LOCAL planters should demonstrate a different perspective of the palm oil’s sustainability to counter Western critics on the commodity’s cultivation, said Perak Ruler Sultan Dr Nazrin Muizzuddin Shah.

He said the representatives and supporters of the oil palm sector should reach out and provide much more nuanced accounts of its sustainability, record and practices rather than responding defensively to the critics.

“This should emphasise the progress that has already been made by the sector towards limiting the negative impacts and its continuous efforts,” he said at the ninth International Planters Conference in Kuala Lumpur yesterday.

Sultan Nazrin said technological advances, for example, can be used to improve sustainability and at the same time, boost efficiency.

“The potential contribution of technological advances to the aspects of sustainability is amply illustrated by the example of remote-sensing technologies, which strengthen the environmental monitoring and boost efficiency.

“Other new technologies will prove the transformative innovation equally.

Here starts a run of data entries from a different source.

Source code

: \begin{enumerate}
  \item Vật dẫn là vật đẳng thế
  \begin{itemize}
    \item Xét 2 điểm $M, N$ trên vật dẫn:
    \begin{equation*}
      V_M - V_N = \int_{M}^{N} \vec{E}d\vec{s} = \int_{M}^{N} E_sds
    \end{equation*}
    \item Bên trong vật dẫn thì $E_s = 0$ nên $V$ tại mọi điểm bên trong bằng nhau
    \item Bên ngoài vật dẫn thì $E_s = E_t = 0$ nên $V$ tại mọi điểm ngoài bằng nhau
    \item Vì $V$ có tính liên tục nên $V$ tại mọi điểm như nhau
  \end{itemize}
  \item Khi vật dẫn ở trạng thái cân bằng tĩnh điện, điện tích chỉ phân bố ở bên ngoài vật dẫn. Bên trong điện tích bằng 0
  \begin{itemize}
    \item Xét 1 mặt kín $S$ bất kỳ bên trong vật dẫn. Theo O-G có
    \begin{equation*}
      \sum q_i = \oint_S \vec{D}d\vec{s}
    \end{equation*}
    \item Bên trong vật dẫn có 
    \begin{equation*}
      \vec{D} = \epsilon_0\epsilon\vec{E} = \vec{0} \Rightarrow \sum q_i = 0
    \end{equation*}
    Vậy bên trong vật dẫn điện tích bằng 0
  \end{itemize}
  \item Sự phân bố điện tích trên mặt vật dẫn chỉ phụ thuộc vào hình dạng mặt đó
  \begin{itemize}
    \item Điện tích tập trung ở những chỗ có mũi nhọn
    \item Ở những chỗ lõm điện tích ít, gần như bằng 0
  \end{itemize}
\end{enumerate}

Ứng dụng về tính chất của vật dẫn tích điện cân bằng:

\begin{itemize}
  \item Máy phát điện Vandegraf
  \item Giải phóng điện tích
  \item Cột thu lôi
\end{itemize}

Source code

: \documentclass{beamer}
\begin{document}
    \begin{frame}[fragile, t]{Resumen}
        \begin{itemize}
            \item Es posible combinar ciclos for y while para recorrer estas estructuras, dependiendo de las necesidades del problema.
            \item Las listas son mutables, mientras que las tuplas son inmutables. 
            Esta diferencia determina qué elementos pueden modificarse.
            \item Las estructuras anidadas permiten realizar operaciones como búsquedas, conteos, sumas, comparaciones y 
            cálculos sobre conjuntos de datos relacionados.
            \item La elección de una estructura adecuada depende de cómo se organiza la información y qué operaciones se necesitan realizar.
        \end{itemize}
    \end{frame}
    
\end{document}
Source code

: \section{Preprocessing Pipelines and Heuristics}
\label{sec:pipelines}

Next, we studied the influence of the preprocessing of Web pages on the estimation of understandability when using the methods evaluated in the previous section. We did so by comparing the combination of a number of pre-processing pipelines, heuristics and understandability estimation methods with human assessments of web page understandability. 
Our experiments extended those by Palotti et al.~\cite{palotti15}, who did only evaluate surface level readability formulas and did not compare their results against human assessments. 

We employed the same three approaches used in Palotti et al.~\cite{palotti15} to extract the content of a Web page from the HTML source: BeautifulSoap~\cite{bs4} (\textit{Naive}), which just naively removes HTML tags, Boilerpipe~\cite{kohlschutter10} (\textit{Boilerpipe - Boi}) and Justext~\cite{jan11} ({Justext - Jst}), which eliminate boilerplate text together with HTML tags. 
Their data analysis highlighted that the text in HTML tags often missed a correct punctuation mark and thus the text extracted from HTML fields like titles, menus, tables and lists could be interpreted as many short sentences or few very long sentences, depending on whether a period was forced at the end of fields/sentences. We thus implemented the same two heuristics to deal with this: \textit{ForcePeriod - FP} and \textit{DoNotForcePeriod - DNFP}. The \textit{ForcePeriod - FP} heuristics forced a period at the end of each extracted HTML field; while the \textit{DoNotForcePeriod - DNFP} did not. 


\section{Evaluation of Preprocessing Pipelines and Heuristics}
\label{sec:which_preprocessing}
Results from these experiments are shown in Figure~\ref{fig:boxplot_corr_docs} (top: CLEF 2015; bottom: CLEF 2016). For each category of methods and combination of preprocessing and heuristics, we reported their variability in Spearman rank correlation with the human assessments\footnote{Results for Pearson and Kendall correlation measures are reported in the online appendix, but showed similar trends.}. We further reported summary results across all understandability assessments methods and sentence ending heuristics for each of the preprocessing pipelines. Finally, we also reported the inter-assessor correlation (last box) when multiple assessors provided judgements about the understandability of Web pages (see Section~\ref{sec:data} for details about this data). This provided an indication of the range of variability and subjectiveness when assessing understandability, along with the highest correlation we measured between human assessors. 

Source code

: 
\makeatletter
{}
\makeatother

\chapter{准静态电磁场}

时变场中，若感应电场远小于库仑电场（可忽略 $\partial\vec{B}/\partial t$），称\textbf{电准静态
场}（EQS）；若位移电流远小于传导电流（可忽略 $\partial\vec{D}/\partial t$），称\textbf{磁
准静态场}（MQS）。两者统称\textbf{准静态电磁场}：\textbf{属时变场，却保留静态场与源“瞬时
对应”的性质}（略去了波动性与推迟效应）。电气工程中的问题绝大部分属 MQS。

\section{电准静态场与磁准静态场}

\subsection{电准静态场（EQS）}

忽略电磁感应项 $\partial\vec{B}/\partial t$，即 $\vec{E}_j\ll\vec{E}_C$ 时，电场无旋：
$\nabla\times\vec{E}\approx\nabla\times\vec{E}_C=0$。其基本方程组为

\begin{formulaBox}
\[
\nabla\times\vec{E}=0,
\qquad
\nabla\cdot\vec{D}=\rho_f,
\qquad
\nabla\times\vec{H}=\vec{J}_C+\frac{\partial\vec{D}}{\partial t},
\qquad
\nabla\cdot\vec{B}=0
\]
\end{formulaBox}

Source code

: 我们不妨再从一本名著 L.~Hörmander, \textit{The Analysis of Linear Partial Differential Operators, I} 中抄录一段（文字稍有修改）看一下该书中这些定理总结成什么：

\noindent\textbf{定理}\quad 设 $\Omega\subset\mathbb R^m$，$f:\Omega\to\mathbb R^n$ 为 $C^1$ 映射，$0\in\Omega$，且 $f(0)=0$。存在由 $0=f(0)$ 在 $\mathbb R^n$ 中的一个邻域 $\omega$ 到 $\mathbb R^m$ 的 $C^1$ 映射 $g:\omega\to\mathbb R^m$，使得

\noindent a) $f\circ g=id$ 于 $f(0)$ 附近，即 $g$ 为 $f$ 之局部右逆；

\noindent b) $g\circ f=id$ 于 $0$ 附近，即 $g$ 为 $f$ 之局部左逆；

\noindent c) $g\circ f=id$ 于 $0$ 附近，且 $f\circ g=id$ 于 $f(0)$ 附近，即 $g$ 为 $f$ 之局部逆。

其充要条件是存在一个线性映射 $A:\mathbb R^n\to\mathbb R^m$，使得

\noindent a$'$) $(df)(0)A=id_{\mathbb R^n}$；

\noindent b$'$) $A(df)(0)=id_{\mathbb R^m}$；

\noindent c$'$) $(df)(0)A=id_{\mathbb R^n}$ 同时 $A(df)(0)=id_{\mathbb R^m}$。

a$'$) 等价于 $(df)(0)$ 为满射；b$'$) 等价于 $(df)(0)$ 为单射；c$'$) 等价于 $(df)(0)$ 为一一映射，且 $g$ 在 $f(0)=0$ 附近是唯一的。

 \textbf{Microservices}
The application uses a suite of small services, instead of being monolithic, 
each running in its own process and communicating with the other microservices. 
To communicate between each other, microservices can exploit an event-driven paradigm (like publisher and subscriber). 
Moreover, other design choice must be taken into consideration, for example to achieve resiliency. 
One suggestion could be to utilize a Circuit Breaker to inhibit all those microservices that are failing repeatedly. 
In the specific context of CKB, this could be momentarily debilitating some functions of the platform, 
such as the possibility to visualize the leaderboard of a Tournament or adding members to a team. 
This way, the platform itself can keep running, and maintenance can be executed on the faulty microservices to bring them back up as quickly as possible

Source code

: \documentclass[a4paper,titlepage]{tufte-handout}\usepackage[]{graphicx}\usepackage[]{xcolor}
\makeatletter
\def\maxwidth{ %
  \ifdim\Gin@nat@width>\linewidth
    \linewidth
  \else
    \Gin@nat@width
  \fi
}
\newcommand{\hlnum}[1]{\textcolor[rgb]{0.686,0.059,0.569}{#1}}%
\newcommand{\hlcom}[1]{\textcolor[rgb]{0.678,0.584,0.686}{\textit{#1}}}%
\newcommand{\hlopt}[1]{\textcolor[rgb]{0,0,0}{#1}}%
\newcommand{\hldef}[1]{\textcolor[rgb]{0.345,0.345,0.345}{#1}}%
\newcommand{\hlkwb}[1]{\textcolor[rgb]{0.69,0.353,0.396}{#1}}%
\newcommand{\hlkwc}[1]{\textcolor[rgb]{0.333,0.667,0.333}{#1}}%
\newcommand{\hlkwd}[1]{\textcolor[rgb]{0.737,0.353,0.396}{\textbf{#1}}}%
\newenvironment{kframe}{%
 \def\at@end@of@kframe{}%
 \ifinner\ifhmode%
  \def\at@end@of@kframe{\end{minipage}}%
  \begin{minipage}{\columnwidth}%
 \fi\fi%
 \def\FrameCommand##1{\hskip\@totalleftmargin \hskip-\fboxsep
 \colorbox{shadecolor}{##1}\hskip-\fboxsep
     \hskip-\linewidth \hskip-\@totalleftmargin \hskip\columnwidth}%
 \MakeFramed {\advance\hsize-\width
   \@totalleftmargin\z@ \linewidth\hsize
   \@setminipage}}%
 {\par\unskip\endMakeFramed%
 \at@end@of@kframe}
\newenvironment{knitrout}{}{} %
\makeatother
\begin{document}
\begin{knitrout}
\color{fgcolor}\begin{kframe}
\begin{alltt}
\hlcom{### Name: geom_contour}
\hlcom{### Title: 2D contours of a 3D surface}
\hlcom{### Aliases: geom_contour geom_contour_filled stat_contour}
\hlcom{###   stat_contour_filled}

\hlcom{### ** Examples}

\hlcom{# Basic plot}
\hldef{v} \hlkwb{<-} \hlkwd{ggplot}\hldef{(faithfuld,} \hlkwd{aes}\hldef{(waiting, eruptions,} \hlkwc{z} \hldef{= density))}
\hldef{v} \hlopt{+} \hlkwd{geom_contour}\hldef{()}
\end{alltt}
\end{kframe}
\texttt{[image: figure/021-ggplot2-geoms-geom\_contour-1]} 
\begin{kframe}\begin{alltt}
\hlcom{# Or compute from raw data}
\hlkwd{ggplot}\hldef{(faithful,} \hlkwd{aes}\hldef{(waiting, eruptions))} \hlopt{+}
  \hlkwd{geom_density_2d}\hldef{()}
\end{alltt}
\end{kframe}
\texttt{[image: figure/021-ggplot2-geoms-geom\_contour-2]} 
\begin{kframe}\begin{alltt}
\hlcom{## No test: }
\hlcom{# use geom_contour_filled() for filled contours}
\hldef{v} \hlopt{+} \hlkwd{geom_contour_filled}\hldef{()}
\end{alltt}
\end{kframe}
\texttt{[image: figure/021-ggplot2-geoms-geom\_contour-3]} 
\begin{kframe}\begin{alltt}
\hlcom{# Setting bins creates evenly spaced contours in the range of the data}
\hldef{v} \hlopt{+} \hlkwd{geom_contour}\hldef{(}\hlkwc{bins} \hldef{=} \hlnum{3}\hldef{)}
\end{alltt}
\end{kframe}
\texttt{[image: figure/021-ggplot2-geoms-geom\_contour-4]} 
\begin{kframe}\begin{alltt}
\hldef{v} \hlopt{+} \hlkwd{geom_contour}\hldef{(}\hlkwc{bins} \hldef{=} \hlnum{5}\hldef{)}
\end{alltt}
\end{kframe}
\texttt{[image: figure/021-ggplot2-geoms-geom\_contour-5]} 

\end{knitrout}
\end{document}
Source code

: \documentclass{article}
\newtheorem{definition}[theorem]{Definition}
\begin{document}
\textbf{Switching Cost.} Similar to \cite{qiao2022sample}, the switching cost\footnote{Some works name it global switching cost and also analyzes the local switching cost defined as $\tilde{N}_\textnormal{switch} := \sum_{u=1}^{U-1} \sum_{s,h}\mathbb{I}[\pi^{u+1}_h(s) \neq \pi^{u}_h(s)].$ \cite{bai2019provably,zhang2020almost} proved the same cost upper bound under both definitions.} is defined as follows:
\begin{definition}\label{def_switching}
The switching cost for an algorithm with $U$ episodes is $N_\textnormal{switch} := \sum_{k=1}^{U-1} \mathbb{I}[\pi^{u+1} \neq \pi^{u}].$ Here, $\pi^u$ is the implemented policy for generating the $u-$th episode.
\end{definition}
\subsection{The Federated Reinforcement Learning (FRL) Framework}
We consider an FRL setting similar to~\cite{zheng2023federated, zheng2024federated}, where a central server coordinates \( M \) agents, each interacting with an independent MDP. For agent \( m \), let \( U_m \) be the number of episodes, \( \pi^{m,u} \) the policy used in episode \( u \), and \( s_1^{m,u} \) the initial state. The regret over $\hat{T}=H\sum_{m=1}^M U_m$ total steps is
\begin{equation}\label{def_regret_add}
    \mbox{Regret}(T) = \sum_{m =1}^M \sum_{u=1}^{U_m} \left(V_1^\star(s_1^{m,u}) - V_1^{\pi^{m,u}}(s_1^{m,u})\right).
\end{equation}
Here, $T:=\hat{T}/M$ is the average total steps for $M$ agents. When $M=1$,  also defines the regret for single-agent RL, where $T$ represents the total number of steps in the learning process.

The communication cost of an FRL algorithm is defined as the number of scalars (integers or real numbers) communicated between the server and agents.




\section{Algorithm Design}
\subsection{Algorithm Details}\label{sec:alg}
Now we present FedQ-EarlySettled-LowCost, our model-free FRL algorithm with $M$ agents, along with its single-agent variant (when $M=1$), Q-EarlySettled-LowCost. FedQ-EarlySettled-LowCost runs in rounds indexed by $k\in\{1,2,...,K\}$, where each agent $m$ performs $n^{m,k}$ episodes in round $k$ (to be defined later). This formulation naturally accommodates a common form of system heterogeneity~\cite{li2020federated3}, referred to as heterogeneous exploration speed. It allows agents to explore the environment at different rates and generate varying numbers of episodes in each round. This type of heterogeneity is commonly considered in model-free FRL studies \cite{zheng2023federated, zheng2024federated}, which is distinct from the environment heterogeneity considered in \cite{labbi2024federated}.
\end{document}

The sector should be encouraged as much as possible to exploit the full potential of the technological advances,” he said.

Despite the criticism on the country’s cultivation of oil palms, Sultan Nazrin said the commodity has been the economic backbone of Malaysia, contributing to export earnings and improving the standard of living.

“Palm oil is by far the most valuable to the country in economic term, contributing significantly in taxes, export earnings and employment.

“The sector has been subject to considerable criticism over the negative environmental impact of the large-scale forest conversion that is associated with its expansion through carbon emissions and biodiversity loss for some time.

“However, commendable progress on sustainability has been made as a result of this attention, but it was not welcomed by others,” he said.

Sultan Nazrin explained that further efforts are still required in order to limit the potential contribution of negative impacts to the global environment, such as deforestation and biodiversity loss.

“Over the past few decades, oil palm has become a major crop and a key element of the global food system.

“This system already contributes disproportionately to the global environmental crisis and the predicted population growth will only make it worse,” he said.

While the growing population presents an opportunity to exploit the natural resources to serve the demand, the ruler added that it has to be done in a more sustainable manner.

“In order to feed the ever-rising population, which is expected to reach around 9.8 billion by 2050, mass production of proteins, staple grains and vegetable oil will be required.

“From an economic perspective, this growth demand may seem to present an exciting opportunity. However, without significant changes to the current system, the environment will have dire consequences.

“This will entail a more intensive and less damaging use of existing resources, as well as greater efficiency in all areas of production, distribution and consumption,” he added.